-------- STUDY MATERIAL --------

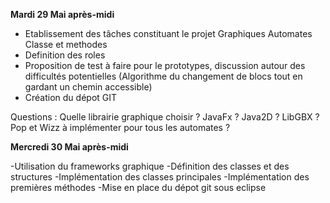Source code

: **Mardi 29 Mai après-midi**

- Etablissement des tâches constituant le projet
	Graphiques
	Automates
	Classe et methodes
- Definition des roles
- Proposition de test à faire pour le prototypes, discussion autour des difficultés potentielles (Algorithme du changement de blocs tout en gardant un chemin accessible) 
- Création du dépot GIT


Questions : Quelle librairie graphique choisir ? JavaFx ? Java2D ? LibGBX ? 
	    Pop et Wizz à implémenter pour tous les automates ?


**Mercredi 30 Mai après-midi**

-Utilisation du frameworks graphique 
-Définition des classes et des structures
-Implémentation des classes principales
-Implémentation des premières méthodes
-Mise en place du dépot git sous eclipse 
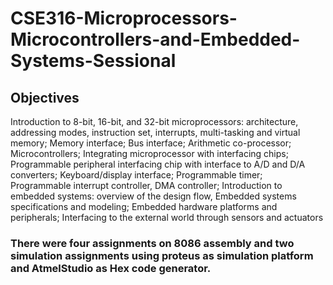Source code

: # CSE316-Microprocessors-Microcontrollers-and-Embedded-Systems-Sessional
## Objectives
Introduction to 8-bit, 16-bit, and 32-bit microprocessors: architecture, addressing modes, instruction set, interrupts, multi-tasking and virtual memory; Memory interface; Bus interface; Arithmetic co-processor; Microcontrollers; Integrating microprocessor with interfacing chips; Programmable peripheral interfacing chip with interface to A/D and D/A converters; Keyboard/display interface; Programmable timer; Programmable interrupt controller, DMA controller; Introduction to embedded systems: overview of the design flow, Embedded systems specifications and modeling; Embedded hardware platforms and peripherals; Interfacing to the external world through sensors and actuators

### There were four assignments on 8086 assembly and two simulation assignments using proteus as simulation platform and AtmelStudio as Hex code generator.
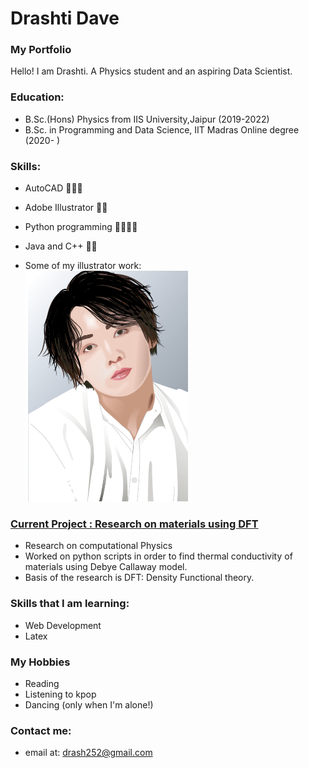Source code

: # Drashti Dave
### My Portfolio
Hello! I am Drashti. A Physics student and an aspiring Data Scientist.



### Education:
- B.Sc.(Hons) Physics from IIS University,Jaipur (2019-2022)
- B.Sc. in Programming and Data Science, IIT Madras Online degree (2020- )

### Skills:
- AutoCAD 💜💜💜
- Adobe Illustrator 💜💜
- Python programming 💜💜💜💜
- Java and C++ 💜💜

- Some of my illustrator work: \
![portrait](/images/portrait.PNG)


### [Current Project : Research on materials using DFT](https://www.sciencedirect.com/topics/physics-and-astronomy/density-functional-theory)
- Research on computational Physics
- Worked on python scripts in order to find thermal conductivity of materials using Debye Callaway model.
- Basis of the research is DFT: Density Functional theory.

### Skills that I am learning:
- Web Development
- Latex

### My Hobbies 
- Reading
- Listening to kpop
- Dancing (only when I'm alone!)

### Contact me:
- email at: drash252@gmail.com

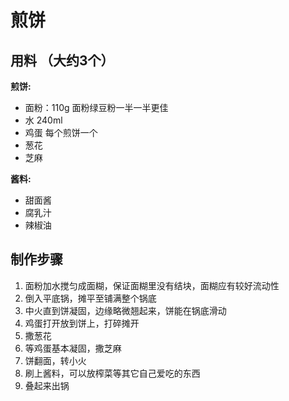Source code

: # 煎饼

## 用料 （大约3个）
**煎饼:**
* 面粉：110g 面粉绿豆粉一半一半更佳
* 水 240ml
* 鸡蛋 每个煎饼一个
* 葱花
* 芝麻
  
**酱料:**
* 甜面酱
* 腐乳汁
* 辣椒油

## 制作步骤
1. 面粉加水搅匀成面糊，保证面糊里没有结块，面糊应有较好流动性
2. 倒入平底锅，摊平至铺满整个锅底
3. 中火直到饼凝固，边缘略微翘起来，饼能在锅底滑动
4. 鸡蛋打开放到饼上，打碎摊开
5. 撒葱花
6. 等鸡蛋基本凝固，撒芝麻
7. 饼翻面，转小火
8. 刷上酱料，可以放榨菜等其它自己爱吃的东西
9. 叠起来出锅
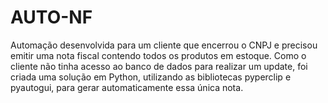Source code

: # AUTO-NF
Automação desenvolvida para um cliente que encerrou o CNPJ e precisou emitir uma nota fiscal contendo todos os produtos em estoque. Como o cliente não tinha acesso ao banco de dados para realizar um update, foi criada uma solução em Python, utilizando as bibliotecas pyperclip e pyautogui, para gerar automaticamente essa única nota.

--------

[ABOUT THIS EXERCISE]
Because pictures are not wanted, give every entry above again exactly without them.

[RESULT OF THE TASK]
Source code

: **Mardi 29 Mai après-midi**

- Etablissement des tâches constituant le projet
	Graphiques
	Automates
	Classe et methodes
- Definition des roles
- Proposition de test à faire pour le prototypes, discussion autour des difficultés potentielles (Algorithme du changement de blocs tout en gardant un chemin accessible) 
- Création du dépot GIT


Questions : Quelle librairie graphique choisir ? JavaFx ? Java2D ? LibGBX ? 
	    Pop et Wizz à implémenter pour tous les automates ?


**Mercredi 30 Mai après-midi**

-Utilisation du frameworks graphique 
-Définition des classes et des structures
-Implémentation des classes principales
-Implémentation des premières méthodes
-Mise en place du dépot git sous eclipse 
Source code

: # CSE316-Microprocessors-Microcontrollers-and-Embedded-Systems-Sessional
## Objectives
Introduction to 8-bit, 16-bit, and 32-bit microprocessors: architecture, addressing modes, instruction set, interrupts, multi-tasking and virtual memory; Memory interface; Bus interface; Arithmetic co-processor; Microcontrollers; Integrating microprocessor with interfacing chips; Programmable peripheral interfacing chip with interface to A/D and D/A converters; Keyboard/display interface; Programmable timer; Programmable interrupt controller, DMA controller; Introduction to embedded systems: overview of the design flow, Embedded systems specifications and modeling; Embedded hardware platforms and peripherals; Interfacing to the external world through sensors and actuators

### There were four assignments on 8086 assembly and two simulation assignments using proteus as simulation platform and AtmelStudio as Hex code generator.
Source code

: # Drashti Dave
### My Portfolio
Hello! I am Drashti. A Physics student and an aspiring Data Scientist.



### Education:
- B.Sc.(Hons) Physics from IIS University,Jaipur (2019-2022)
- B.Sc. in Programming and Data Science, IIT Madras Online degree (2020- )

### Skills:
- AutoCAD 💜💜💜
- Adobe Illustrator 💜💜
- Python programming 💜💜💜💜
- Java and C++ 💜💜

- Some of my illustrator work: \
![portrait](/images/portrait.PNG)


### [Current Project : Research on materials using DFT](https://www.sciencedirect.com/topics/physics-and-astronomy/density-functional-theory)
- Research on computational Physics
- Worked on python scripts in order to find thermal conductivity of materials using Debye Callaway model.
- Basis of the research is DFT: Density Functional theory.

### Skills that I am learning:
- Web Development
- Latex

### My Hobbies 
- Reading
- Listening to kpop
- Dancing (only when I'm alone!)

### Contact me:
- email at: drash252@gmail.com

Source code

: # 煎饼

## 用料 （大约3个）
**煎饼:**
* 面粉：110g 面粉绿豆粉一半一半更佳
* 水 240ml
* 鸡蛋 每个煎饼一个
* 葱花
* 芝麻
  
**酱料:**
* 甜面酱
* 腐乳汁
* 辣椒油

## 制作步骤
1. 面粉加水搅匀成面糊，保证面糊里没有结块，面糊应有较好流动性
2. 倒入平底锅，摊平至铺满整个锅底
3. 中火直到饼凝固，边缘略微翘起来，饼能在锅底滑动
4. 鸡蛋打开放到饼上，打碎摊开
5. 撒葱花
6. 等鸡蛋基本凝固，撒芝麻
7. 饼翻面，转小火
8. 刷上酱料，可以放榨菜等其它自己爱吃的东西
9. 叠起来出锅
Source code

: # AUTO-NF
Automação desenvolvida para um cliente que encerrou o CNPJ e precisou emitir uma nota fiscal contendo todos os produtos em estoque. Como o cliente não tinha acesso ao banco de dados para realizar um update, foi criada uma solução em Python, utilizando as bibliotecas pyperclip e pyautogui, para gerar automaticamente essa única nota.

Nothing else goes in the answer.